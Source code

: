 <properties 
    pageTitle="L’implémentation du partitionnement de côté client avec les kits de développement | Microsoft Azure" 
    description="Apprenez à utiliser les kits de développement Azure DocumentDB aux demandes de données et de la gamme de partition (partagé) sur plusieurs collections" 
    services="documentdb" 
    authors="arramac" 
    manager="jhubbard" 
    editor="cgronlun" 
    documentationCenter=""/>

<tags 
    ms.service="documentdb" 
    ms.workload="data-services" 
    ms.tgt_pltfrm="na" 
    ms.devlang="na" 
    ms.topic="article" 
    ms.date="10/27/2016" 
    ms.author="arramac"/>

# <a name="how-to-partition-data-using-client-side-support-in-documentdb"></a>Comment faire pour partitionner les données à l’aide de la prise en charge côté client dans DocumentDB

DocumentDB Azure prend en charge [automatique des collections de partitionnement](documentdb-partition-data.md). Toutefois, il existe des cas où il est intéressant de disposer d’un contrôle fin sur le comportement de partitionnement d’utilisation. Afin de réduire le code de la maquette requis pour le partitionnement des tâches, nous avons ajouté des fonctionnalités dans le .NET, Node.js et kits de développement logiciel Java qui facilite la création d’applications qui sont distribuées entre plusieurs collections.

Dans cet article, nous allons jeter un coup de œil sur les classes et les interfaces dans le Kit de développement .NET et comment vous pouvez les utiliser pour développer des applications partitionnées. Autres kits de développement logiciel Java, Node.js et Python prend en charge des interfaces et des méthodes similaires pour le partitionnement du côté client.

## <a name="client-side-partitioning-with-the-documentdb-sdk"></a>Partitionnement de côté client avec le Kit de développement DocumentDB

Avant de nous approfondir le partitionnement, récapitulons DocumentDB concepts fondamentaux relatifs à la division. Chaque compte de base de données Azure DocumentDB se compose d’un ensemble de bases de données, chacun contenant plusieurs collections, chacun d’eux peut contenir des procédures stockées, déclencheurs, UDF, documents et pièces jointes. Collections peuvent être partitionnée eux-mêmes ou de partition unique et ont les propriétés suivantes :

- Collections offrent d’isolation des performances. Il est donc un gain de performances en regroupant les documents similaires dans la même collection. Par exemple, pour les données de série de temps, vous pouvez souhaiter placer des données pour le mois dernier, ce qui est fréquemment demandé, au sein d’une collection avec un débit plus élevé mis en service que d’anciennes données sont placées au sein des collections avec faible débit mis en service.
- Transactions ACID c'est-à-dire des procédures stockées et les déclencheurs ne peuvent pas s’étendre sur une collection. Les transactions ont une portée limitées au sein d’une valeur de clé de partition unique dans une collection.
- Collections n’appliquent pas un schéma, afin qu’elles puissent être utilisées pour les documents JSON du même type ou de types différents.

Activity
Check each line above for the word "peuvent" and copy every line that has it.

Exercise response
Avant de nous approfondir le partitionnement, récapitulons DocumentDB concepts fondamentaux relatifs à la division. Chaque compte de base de données Azure DocumentDB se compose d’un ensemble de bases de données, chacun contenant plusieurs collections, chacun d’eux peut contenir des procédures stockées, déclencheurs, UDF, documents et pièces jointes. Collections peuvent être partitionnée eux-mêmes ou de partition unique et ont les propriétés suivantes :
- Transactions ACID c'est-à-dire des procédures stockées et les déclencheurs ne peuvent pas s’étendre sur une collection. Les transactions ont une portée limitées au sein d’une valeur de clé de partition unique dans une collection.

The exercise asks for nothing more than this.